*Records contained in a dataset:*
----

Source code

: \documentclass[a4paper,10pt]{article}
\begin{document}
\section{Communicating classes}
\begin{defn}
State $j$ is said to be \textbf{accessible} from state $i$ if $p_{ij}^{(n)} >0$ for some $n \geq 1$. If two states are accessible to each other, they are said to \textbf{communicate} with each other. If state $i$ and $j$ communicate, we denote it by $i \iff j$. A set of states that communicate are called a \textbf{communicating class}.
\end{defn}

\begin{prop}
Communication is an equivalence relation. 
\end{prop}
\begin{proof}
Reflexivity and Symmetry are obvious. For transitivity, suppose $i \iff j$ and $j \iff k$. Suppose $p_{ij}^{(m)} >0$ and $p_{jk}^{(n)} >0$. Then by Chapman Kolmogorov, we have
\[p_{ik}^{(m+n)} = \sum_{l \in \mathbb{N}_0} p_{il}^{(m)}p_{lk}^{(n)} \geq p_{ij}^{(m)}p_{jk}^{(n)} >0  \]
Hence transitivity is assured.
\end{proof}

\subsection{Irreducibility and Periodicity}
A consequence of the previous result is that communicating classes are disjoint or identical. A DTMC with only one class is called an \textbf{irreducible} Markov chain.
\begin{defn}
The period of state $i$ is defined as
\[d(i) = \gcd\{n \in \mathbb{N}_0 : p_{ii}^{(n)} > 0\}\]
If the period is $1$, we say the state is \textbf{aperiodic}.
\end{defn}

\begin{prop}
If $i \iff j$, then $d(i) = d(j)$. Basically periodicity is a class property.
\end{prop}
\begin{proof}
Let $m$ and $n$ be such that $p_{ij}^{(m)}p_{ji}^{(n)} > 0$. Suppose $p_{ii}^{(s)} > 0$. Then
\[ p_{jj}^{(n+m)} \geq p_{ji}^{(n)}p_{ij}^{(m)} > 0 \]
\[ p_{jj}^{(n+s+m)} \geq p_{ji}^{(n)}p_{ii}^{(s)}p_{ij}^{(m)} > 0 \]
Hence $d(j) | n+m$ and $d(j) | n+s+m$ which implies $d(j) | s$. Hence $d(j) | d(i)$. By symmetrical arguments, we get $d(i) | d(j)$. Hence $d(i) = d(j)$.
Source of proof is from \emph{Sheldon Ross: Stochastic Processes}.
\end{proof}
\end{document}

----

*PROBLEM DETAILS:*
Print each entry above exactly as given.

*ANSWER TO THIS TASK:*
Source code

: \documentclass[a4paper,10pt]{article}
\begin{document}
\section{Communicating classes}
\begin{defn}
State $j$ is said to be \textbf{accessible} from state $i$ if $p_{ij}^{(n)} >0$ for some $n \geq 1$. If two states are accessible to each other, they are said to \textbf{communicate} with each other. If state $i$ and $j$ communicate, we denote it by $i \iff j$. A set of states that communicate are called a \textbf{communicating class}.
\end{defn}

\begin{prop}
Communication is an equivalence relation. 
\end{prop}
\begin{proof}
Reflexivity and Symmetry are obvious. For transitivity, suppose $i \iff j$ and $j \iff k$. Suppose $p_{ij}^{(m)} >0$ and $p_{jk}^{(n)} >0$. Then by Chapman Kolmogorov, we have
\[p_{ik}^{(m+n)} = \sum_{l \in \mathbb{N}_0} p_{il}^{(m)}p_{lk}^{(n)} \geq p_{ij}^{(m)}p_{jk}^{(n)} >0  \]
Hence transitivity is assured.
\end{proof}

\subsection{Irreducibility and Periodicity}
A consequence of the previous result is that communicating classes are disjoint or identical. A DTMC with only one class is called an \textbf{irreducible} Markov chain.
\begin{defn}
The period of state $i$ is defined as
\[d(i) = \gcd\{n \in \mathbb{N}_0 : p_{ii}^{(n)} > 0\}\]
If the period is $1$, we say the state is \textbf{aperiodic}.
\end{defn}

\begin{prop}
If $i \iff j$, then $d(i) = d(j)$. Basically periodicity is a class property.
\end{prop}
\begin{proof}
Let $m$ and $n$ be such that $p_{ij}^{(m)}p_{ji}^{(n)} > 0$. Suppose $p_{ii}^{(s)} > 0$. Then
\[ p_{jj}^{(n+m)} \geq p_{ji}^{(n)}p_{ij}^{(m)} > 0 \]
\[ p_{jj}^{(n+s+m)} \geq p_{ji}^{(n)}p_{ii}^{(s)}p_{ij}^{(m)} > 0 \]
Hence $d(j) | n+m$ and $d(j) | n+s+m$ which implies $d(j) | s$. Hence $d(j) | d(i)$. By symmetrical arguments, we get $d(i) | d(j)$. Hence $d(i) = d(j)$.
Source of proof is from \emph{Sheldon Ross: Stochastic Processes}.
\end{proof}
\end{document}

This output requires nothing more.